Products are indexed as single vectors with the following attributes:

Attribute Type Description
id string Product ID
vector float[] Product embedding
title string Full-text indexed product title
description string Full-text indexed description
authors string[] Author names
product_type string Book, Video Course, etc.
product_model string legacy or content_lake
state string Current lifecycle state
tags string[] Product tags
language string ISO 639-1 language code

Search Modes

The search_mode parameter controls retrieval strategy:

  • hybrid (default) — weighted combination of vector similarity and BM25 full-text matching. Best for general product discovery.
  • keyword — BM25 full-text ranking only. Best for known-item retrieval (searching by exact title or ISBN).
  • vector — approximate nearest neighbour only. Best for recommendation-style queries ("products similar to X").

Search supports tag filtering, pagination via search sessions, and re-ranking — all following the patterns documented in the Content Lake search specification.

Performance

  • Tag-filtered queries: ~10–100ms
  • Full hybrid search: 1–5s, proportional to index size. Use tag filters to narrow candidates.

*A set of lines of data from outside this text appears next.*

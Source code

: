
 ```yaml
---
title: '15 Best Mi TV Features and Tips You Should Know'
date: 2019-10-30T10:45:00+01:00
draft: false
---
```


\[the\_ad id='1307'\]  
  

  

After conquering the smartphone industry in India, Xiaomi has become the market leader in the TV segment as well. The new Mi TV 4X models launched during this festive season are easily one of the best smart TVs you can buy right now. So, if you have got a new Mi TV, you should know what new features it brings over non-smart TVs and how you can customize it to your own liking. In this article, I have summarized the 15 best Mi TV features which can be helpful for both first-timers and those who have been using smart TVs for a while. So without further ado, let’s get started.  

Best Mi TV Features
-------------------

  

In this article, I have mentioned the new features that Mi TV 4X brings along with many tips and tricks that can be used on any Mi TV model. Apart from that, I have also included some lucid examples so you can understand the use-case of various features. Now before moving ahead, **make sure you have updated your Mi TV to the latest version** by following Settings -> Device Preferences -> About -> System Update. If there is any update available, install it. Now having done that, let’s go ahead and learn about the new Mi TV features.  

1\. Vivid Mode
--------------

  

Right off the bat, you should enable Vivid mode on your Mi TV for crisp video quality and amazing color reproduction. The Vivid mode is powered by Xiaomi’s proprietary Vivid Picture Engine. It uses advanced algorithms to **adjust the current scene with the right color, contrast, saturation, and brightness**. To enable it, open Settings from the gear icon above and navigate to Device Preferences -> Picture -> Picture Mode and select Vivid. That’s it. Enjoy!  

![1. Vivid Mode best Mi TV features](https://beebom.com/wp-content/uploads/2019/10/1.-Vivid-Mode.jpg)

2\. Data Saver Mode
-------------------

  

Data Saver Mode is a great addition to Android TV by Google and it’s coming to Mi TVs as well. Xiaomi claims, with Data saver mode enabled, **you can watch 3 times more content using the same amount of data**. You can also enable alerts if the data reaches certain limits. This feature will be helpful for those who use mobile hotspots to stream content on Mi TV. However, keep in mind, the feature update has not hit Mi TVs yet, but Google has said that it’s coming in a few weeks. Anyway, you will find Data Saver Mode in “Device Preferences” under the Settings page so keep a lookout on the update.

Vector Embeddings and Client Taxonomy

Product embeddings are exposed via the API so that client applications can overlay their own taxonomy and categorisation. This is a deliberate design choice — different storefronts have different category schemes, and the product catalogue should not need to know about any of them.

The Problem

Packtpub.com might categorise products by programming language and skill level. Gamedevassembly.com might categorise by game engine and discipline. A subscription platform might organise by learning path. These taxonomies are specific to each client application and change independently of the product catalogue.

The Approach

The Product Management service provides raw product embedding vectors. Client applications retrieve these vectors and use them for their own classification, clustering, and nearest-neighbour operations:

  1. Retrieve individual embeddings — fetch the embedding for a specific product for real-time classification or similarity lookups.
  2. Batch export embeddings — export embeddings for all products in a catalogue or matching a filter, useful for building or retraining a client-side taxonomy model.
  3. Nearest-neighbour queries — use the search API with vector mode to find products similar to a given vector for category pages or recommendation panels.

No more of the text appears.